[erlang-questions] VM & BEAM Specs : idea for improving the lists support

Mon Aug 6 08:41:18 CEST 2007

On 5 Aug 2007, at 11:09 pm, Denys Rtveliashvili wrote:
> As far as I understand, the underlying implementation of lists  
> which is
> used in Erlang is based on linked lists.

Just like lists in Lisp, Prolog, ML, CAML, Clean, and Haskell,  
amongst others.
>

> The problems I see with the current implementation are:
> - The computational complexity required to do certain list  
> operations is
> O(n), not O(1)

Just like the computational complexity required to do certain operations
with tuples is O(n), not O(1).

> - The linked list is not CPU cache - friendly. It can be dispersed in
> the memory, reducing the cache - hits and thus killing the  
> performance.

Half true.  One of the oldest ideas in list processing (1960s?) is a
garbage collector that automatically straightens lists.  And the
Interlisp-D "cons" function used to go to some trouble to put new pairs
on the same page as the tail (if possible) or the head (if not).

> - Each of the list items is a quite big object. It takes 64bits if  
> I am
> not mistaken. So, if you'd like to store a list of, say, 16bit
> characters / ordinary Unicode strings it takes 4 times more memory.

Which is why you don't do that for large strings, but use binaries,
lists of binaries, or lists of tokens, or whatever.

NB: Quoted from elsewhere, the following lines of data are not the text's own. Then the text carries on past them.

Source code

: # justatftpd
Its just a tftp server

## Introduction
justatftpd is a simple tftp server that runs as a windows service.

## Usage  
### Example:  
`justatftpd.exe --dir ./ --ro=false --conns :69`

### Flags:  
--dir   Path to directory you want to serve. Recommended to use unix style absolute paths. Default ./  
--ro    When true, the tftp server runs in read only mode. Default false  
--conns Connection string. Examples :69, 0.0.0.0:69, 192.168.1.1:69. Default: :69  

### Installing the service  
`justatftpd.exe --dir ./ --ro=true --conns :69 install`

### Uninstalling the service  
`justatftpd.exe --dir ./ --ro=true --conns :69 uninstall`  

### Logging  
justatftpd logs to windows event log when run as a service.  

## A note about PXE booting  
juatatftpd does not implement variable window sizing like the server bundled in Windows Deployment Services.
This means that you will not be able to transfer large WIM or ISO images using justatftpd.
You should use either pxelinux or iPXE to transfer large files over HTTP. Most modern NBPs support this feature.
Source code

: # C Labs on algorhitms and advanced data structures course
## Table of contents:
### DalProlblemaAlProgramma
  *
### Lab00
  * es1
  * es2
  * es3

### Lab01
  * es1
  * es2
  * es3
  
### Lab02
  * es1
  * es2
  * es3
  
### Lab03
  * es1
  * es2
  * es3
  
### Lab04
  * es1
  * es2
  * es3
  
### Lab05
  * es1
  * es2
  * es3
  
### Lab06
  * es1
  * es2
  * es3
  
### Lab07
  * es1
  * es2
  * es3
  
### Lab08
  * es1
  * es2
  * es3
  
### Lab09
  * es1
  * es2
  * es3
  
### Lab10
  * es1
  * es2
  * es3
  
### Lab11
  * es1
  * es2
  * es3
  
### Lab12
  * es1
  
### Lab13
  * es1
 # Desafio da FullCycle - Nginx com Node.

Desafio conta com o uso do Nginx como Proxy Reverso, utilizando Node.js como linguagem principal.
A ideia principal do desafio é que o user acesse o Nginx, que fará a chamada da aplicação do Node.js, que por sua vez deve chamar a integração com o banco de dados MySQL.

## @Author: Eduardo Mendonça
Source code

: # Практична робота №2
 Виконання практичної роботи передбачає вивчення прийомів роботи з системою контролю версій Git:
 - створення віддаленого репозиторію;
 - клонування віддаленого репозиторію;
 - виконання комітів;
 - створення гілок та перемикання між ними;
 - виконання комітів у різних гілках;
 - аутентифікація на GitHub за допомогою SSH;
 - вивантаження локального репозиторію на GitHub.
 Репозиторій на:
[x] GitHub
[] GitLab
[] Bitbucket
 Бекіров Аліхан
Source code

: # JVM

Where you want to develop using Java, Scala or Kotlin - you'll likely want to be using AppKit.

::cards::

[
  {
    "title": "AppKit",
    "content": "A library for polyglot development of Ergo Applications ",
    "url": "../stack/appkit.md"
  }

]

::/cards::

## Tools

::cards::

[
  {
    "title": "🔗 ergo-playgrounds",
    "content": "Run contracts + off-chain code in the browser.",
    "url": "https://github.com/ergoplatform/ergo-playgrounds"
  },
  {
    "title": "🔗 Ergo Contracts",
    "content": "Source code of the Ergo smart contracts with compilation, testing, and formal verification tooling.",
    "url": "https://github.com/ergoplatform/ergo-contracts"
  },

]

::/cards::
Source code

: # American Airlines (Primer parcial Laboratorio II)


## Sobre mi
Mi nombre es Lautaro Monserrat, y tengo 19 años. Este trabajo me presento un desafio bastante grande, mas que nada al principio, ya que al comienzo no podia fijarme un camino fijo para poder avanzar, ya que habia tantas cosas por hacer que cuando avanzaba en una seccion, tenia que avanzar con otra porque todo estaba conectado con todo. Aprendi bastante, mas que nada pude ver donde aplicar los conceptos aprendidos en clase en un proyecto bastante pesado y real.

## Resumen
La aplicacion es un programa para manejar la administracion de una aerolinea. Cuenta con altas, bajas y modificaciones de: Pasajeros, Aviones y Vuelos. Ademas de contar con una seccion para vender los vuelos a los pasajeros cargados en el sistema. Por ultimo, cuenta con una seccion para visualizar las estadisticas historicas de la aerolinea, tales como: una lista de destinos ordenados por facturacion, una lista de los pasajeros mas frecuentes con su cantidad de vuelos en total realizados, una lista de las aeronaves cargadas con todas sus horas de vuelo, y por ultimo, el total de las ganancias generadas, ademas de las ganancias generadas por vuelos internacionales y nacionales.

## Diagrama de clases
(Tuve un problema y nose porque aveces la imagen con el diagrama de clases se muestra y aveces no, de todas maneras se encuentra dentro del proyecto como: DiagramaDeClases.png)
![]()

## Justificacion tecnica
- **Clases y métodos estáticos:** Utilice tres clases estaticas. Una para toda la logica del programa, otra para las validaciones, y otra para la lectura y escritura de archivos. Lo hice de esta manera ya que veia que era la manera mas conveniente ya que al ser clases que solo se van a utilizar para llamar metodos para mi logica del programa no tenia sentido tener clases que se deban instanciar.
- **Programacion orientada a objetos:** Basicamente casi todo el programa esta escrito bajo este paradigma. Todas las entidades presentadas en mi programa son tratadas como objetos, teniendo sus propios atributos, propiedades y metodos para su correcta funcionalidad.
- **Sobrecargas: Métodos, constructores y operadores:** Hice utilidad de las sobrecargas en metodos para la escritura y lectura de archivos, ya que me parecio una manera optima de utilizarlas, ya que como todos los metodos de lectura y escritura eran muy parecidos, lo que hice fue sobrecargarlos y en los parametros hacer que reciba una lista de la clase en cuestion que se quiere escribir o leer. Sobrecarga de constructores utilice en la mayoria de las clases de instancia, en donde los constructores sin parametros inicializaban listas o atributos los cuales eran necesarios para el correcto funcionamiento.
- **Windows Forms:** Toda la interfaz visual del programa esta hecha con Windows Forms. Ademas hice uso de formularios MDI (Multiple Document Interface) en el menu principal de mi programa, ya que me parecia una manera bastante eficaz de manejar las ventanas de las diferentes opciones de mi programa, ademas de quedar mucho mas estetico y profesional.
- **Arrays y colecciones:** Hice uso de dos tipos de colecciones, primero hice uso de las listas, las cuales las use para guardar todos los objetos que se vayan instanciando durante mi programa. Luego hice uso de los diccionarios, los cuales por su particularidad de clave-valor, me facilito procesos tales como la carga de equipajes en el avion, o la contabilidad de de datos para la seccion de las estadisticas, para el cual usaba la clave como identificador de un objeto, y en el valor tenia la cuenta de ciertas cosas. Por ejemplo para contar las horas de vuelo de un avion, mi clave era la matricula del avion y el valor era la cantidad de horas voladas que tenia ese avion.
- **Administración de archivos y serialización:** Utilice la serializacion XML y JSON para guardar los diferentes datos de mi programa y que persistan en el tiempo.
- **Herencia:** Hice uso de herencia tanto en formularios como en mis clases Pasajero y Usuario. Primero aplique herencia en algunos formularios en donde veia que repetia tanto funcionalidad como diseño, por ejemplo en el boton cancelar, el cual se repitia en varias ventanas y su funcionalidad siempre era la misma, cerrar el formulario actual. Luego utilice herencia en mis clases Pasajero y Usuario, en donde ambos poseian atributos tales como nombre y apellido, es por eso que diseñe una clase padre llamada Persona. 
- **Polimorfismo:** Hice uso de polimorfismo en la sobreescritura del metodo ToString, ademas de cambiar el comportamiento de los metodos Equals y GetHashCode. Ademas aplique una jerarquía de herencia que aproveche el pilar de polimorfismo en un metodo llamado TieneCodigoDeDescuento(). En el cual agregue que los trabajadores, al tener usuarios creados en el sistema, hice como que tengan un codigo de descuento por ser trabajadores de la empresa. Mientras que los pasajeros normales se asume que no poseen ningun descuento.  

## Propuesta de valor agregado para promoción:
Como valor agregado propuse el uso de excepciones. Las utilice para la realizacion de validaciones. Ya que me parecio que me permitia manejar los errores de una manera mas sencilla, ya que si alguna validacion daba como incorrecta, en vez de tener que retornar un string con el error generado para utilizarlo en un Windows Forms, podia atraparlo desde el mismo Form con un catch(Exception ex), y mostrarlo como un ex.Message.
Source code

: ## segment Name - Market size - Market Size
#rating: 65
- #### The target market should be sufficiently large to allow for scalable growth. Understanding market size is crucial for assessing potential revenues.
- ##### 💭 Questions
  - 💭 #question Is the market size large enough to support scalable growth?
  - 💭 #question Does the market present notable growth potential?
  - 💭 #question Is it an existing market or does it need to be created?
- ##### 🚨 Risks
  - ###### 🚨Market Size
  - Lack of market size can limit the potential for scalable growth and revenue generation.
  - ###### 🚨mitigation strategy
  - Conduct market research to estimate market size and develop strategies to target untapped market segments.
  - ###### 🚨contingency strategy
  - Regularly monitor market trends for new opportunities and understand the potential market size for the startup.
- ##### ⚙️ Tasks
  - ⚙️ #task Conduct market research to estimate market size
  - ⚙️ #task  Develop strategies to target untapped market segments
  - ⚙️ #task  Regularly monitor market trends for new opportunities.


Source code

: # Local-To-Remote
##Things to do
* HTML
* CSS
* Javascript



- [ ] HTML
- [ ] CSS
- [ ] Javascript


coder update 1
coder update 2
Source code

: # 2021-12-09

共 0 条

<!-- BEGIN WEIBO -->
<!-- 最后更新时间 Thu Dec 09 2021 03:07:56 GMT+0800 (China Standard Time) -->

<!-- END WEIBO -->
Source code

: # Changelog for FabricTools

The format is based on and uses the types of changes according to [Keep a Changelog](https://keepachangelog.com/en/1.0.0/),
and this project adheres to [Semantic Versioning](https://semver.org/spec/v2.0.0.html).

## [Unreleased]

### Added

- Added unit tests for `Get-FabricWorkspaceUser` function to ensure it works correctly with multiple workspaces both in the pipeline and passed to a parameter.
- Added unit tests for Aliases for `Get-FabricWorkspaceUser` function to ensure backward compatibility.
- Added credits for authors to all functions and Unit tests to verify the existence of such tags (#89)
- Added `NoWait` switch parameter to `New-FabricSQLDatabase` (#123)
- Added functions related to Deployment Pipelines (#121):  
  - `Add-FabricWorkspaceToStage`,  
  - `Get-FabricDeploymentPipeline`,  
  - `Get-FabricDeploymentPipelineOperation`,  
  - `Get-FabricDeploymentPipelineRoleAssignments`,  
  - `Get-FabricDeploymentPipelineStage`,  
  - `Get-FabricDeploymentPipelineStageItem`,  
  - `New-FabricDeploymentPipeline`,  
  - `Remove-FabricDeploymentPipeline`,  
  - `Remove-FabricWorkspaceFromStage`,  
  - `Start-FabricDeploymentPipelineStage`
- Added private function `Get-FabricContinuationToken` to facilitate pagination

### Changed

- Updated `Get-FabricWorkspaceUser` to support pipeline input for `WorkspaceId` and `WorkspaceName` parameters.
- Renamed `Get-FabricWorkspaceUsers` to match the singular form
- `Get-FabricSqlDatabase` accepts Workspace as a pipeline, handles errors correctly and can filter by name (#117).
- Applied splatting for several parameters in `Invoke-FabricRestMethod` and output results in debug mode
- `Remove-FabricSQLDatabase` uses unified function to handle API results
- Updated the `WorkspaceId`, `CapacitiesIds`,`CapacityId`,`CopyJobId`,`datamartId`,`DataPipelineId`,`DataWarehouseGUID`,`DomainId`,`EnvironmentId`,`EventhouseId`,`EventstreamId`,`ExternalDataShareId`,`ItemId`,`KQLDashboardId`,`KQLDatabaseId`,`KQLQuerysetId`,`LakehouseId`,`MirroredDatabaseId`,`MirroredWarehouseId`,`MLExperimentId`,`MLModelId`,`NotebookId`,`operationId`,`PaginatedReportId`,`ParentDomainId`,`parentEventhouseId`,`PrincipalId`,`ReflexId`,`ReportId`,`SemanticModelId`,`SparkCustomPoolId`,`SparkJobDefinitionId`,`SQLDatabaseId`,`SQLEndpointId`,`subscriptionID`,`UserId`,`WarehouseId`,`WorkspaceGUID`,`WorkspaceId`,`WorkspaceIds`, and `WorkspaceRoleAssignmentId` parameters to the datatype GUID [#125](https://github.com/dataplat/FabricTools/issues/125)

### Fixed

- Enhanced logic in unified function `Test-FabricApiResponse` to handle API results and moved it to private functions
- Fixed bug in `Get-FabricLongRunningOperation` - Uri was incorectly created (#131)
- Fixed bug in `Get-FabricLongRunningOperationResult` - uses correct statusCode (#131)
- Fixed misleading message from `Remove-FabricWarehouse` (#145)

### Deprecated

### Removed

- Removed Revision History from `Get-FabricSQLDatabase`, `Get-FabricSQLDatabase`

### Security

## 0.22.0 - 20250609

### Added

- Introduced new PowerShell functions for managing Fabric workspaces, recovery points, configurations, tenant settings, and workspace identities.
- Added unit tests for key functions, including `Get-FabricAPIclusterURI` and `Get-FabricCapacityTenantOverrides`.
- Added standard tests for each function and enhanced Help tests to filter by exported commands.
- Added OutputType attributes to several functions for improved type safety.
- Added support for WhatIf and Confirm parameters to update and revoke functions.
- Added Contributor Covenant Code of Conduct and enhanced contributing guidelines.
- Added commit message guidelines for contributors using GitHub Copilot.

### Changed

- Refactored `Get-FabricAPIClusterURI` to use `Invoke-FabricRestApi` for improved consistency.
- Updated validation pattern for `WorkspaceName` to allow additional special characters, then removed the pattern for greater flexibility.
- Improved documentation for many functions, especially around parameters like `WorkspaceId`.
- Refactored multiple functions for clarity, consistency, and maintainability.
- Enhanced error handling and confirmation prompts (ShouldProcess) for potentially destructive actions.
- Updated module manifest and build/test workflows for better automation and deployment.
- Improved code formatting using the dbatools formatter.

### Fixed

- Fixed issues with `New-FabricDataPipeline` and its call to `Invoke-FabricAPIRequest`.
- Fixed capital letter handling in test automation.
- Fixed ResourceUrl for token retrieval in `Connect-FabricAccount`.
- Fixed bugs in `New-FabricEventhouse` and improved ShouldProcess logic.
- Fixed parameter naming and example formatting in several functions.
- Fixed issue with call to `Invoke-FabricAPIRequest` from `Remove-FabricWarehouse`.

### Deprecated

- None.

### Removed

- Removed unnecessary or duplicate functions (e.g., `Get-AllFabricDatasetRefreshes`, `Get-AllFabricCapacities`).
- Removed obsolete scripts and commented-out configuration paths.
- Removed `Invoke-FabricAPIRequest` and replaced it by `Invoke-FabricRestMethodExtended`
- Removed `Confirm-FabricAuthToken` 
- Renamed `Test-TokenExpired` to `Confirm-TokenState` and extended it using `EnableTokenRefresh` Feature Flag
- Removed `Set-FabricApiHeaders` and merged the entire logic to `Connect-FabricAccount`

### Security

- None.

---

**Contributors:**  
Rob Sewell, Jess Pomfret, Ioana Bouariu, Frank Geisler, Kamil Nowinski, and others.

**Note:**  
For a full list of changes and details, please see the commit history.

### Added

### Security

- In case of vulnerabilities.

> I believe, the current implementation can be (theoretically) improved.

Of the many systems I've used in the past, the ones with "smart" lists
were invariably worse than the ones with "dumb" ones.  My favourite
example is Interlisp-D, with CDR-coding and a smart CONS.  Xerox Quintus
Prolog, with "dumb" lists, ran list processing code 5 times faster on
the same hardware.  One would expect *idiomatic* Erlang code to be
similarly slowed down by a "smart" implementation of lists.

> "Use unrolled linked lists to improve the performance"
>

I have unrolled strict list code for Haskell and Clean.
See http://www.cs.otago.ac.nz/staffpriv/ok/software.htm/

A neural net program written in Haskell used 3650 seconds with
plain lists and 3057 seconds (about 1.2 times faster).  The best
I've ever seen, on a benchmark doing practically nothing else,
was 2 times faster.  (By making it GHC-specific I could probably
do somewhat better, but probably not much.)  That was for
numeric code where GHC's ability to treat !Double as unboxed
paid off.  Erlang has no such ability, so I suspect that we are
looking at the 1.2 factor at best.
>
> ---  Idea #2:
>
> "Use resize-able vectors to store lists"
>
> I guess this change would give even more benefits comparing to the  
> Idea
> #1

My guess is that this would have higher COSTS for existing code.
>
> - The _amortized_ computational complexity is O(1) for
> adding/removing/taking a remainder no matter if it is done from the
> beginning or from the end of the list.
We can get that with a pair of singly linked lists right now.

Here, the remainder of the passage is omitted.